Climbing is a younger discipline, arrived in Europe around the 70s when the new of free climbing came from California. In those years the scottish Mike Kosterlitz was doing one of his masterpieces by overcoming the central cliff of the Via dei Tetti a Zeta on the eastern wall of Rocca Provenzale (CN) and from that moment the history of ascents changed.
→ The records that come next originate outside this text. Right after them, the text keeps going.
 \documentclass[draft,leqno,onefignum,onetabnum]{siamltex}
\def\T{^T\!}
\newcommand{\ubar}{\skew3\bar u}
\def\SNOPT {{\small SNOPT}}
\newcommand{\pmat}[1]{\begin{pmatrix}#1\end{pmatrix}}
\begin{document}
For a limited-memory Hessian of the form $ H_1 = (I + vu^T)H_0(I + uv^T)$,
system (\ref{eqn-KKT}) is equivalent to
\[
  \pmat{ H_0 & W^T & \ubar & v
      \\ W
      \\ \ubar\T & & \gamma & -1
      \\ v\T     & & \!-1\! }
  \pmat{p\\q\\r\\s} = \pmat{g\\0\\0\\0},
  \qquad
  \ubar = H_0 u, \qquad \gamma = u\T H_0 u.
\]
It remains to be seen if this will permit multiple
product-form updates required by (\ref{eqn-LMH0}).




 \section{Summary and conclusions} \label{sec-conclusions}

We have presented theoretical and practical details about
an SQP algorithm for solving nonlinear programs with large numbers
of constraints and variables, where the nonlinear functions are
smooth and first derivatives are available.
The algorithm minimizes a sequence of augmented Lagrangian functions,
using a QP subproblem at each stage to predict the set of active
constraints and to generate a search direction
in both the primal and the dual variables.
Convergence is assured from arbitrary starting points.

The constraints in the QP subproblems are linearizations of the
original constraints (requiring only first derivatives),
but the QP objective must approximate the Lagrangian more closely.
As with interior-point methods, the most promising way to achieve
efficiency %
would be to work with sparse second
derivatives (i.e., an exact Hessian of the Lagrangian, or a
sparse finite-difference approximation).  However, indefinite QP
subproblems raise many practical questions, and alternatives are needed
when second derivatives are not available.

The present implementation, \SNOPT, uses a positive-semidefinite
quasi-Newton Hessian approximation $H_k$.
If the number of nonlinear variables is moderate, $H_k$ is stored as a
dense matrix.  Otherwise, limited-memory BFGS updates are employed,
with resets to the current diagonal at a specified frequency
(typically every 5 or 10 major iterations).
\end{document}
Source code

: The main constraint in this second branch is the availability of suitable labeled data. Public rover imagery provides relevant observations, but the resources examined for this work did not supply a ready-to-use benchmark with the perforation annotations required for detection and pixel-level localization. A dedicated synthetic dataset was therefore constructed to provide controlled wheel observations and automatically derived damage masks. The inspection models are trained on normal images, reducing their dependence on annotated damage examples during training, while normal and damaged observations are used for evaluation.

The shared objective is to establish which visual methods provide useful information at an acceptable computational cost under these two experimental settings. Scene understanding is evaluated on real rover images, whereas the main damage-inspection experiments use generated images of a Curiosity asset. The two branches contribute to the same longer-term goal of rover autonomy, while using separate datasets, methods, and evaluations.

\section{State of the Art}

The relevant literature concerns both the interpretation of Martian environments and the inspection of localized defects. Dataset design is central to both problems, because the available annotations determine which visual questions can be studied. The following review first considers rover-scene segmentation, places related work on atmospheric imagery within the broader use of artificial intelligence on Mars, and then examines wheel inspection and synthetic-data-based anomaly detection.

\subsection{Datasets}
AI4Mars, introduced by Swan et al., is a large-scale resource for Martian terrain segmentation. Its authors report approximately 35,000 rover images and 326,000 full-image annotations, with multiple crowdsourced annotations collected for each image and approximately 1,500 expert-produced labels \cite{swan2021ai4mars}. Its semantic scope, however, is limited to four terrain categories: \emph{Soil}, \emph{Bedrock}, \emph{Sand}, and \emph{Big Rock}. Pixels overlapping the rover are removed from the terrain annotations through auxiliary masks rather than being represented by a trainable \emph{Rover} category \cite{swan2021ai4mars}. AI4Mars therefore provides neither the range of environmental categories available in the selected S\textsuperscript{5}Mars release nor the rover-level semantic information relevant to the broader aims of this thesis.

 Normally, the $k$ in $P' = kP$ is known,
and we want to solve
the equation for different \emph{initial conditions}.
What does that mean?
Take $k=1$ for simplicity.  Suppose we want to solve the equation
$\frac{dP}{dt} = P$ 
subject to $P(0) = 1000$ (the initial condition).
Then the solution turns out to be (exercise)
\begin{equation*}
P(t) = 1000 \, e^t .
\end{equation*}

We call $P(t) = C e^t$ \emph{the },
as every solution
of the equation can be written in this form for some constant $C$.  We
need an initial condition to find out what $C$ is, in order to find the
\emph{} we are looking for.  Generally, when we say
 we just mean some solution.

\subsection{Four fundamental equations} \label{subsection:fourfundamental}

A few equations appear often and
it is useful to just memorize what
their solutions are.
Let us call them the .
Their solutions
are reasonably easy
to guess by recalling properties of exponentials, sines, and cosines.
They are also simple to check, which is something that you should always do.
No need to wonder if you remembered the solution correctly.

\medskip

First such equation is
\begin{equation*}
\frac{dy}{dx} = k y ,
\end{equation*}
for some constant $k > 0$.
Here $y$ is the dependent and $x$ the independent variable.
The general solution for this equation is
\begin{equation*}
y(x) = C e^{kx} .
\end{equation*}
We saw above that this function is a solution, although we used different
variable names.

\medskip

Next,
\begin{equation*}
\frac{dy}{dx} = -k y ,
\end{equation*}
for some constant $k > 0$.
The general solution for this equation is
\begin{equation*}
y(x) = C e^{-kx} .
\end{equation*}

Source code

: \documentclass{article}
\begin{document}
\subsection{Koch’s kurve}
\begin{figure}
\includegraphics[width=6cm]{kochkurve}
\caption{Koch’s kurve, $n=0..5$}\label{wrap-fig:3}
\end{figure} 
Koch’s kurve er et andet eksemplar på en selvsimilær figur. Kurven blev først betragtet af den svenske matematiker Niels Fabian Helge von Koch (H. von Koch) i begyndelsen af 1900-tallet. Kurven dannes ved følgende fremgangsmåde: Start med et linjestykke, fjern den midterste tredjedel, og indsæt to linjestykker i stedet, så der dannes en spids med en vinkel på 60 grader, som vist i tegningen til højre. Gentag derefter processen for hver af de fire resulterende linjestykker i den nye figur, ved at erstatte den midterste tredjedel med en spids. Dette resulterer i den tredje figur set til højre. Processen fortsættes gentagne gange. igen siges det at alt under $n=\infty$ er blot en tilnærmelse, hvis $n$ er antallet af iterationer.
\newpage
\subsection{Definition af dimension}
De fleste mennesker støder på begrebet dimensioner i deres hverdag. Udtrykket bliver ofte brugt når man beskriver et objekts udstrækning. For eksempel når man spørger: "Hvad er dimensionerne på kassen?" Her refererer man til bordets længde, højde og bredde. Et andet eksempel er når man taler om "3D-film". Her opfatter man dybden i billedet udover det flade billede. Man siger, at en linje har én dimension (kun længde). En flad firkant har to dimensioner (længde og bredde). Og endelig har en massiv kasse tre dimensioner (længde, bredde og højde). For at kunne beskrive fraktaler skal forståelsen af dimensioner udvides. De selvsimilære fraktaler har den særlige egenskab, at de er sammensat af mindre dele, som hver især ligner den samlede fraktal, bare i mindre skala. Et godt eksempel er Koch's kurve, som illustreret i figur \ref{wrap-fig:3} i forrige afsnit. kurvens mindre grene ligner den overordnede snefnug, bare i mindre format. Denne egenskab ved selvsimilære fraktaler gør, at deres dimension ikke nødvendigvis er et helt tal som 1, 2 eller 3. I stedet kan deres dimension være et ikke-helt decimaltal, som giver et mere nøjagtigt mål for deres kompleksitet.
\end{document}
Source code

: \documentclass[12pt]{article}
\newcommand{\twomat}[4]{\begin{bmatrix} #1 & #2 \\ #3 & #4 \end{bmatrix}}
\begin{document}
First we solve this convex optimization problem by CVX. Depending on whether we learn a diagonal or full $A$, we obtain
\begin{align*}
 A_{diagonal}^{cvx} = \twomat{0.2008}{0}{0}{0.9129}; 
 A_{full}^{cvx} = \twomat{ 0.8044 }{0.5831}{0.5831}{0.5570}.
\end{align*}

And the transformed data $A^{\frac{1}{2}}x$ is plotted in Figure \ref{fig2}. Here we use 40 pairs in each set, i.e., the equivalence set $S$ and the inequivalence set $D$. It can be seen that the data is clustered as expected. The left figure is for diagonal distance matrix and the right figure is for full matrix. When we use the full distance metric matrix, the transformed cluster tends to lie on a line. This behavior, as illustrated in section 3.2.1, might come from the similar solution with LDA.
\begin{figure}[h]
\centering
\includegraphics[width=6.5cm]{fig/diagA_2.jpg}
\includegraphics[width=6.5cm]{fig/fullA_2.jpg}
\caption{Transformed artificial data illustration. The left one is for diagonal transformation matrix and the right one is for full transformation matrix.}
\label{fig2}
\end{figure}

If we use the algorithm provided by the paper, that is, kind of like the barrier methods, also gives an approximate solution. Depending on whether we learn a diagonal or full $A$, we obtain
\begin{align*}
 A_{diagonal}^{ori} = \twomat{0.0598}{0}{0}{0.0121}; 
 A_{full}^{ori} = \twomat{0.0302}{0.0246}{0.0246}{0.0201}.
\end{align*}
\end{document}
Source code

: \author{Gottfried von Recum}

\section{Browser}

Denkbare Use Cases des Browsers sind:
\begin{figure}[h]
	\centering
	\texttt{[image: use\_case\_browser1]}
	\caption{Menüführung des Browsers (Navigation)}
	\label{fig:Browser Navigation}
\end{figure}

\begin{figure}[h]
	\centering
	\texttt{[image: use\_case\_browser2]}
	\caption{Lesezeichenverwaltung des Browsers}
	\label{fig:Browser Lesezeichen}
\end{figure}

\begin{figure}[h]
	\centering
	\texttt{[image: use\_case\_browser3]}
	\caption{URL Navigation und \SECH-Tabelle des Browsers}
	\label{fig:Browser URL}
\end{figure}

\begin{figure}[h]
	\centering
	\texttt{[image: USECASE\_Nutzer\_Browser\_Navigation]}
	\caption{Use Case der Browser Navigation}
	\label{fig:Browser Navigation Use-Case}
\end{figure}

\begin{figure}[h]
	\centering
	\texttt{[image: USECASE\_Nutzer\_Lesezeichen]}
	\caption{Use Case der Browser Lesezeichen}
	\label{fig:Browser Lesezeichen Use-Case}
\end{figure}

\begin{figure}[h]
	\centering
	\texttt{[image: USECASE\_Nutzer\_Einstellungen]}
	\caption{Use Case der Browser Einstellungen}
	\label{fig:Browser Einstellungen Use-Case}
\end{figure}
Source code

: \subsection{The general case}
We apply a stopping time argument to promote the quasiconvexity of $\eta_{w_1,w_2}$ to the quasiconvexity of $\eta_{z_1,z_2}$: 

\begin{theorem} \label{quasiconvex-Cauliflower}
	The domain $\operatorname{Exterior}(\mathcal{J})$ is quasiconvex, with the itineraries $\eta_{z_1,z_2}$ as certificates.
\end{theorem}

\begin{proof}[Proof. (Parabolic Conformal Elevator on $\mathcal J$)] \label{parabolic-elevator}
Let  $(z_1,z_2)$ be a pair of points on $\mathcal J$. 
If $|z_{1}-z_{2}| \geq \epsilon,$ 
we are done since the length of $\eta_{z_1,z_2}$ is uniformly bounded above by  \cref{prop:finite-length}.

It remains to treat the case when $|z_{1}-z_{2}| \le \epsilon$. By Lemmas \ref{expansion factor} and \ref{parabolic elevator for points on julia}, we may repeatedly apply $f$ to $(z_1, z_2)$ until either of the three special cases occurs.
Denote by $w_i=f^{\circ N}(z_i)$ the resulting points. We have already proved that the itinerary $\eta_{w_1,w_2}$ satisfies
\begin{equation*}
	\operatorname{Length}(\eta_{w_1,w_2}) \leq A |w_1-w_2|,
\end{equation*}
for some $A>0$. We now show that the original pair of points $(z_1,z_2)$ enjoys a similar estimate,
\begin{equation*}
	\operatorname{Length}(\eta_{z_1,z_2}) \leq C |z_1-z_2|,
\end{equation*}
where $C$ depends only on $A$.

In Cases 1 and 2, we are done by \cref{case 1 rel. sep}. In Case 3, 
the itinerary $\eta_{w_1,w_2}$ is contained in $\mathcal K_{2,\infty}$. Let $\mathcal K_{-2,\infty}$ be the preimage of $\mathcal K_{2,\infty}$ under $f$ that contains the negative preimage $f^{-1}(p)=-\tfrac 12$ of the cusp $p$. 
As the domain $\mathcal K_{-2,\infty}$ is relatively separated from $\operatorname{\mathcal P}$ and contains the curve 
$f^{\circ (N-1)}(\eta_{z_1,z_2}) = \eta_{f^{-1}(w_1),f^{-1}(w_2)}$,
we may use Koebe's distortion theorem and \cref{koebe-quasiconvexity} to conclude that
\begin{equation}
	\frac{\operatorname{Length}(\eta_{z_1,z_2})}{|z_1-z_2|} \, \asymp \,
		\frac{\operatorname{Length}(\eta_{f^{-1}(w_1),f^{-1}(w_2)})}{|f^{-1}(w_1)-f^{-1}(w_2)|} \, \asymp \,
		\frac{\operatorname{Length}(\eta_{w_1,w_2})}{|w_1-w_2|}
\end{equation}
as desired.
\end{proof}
In this context of births the peak of Gran Paradiso was captured on September the 4th 1860, by some British climbers and more than 100 years afterwards the Orco Valley became the favourite playground of a group of climbers supporters of a cultural renewal which helped to give new impetus to the mountaineering world proposing the groundwork for the free climbing birth: il Nuovo Mattino. Gian Piero Motti, Alessandro Gogna and Andrea Gobetti have contributed with their writings to build myth and legend of the attractions of Gran Paradiso, so as Gian Carlo Grassi, Ugo Manera, Gabriele Beuchod, Marco Bernardi, Manlio Motto and so many others! The same Kosterlitz, whose name in Ceresole Reale is linked to the homonym rock, talks about the Gran Paradiso this way: "It was amazing, just amazing. There was the continuous succession of granite walls, one more beautiful and larger than the other, where everything was still to be done. It was like discovering a Yosemite behind the door. For me, accustomed to small walls of Wales and Derbyshire, exploited till the last foothold, it was heaven on earth. There was more virgin rock just on Caporal then on all Snowdonia. We only had to decide where to go, it was absolutely incredible that there were still places like that. "
Source: interview of Gianni Battimelli to Mike Kosterlitz 28/01/2011 (italian)
The Californian myth of the 70s was the wall of El Capitan, a granite rock of 900 meters located inside the Yosemite Valley National Park in California. The Sergent, just above Noasca in Orco Valley gives rise to the little Italian California. This is not a random location because the territory of Gran Paradiso National Park, for its genesis, has helped to create a unique style of climbing in the Alps and very close to the great United States.
In the 90 's, a modern period begins with the rise of climbing as a sport, and, as a result, the birth of high difficulty routes, “spit” protected (literally "spit" because of the small size of this piece).
After the emergence of free climbing far up in the early 2000s, there is a return to traditional, applying a more radical ethic, in line with the Anglo-Saxon model: few nails and no spit, but only movable protections. Climbing also doesn't want to leave marks but even simple deeds can bother.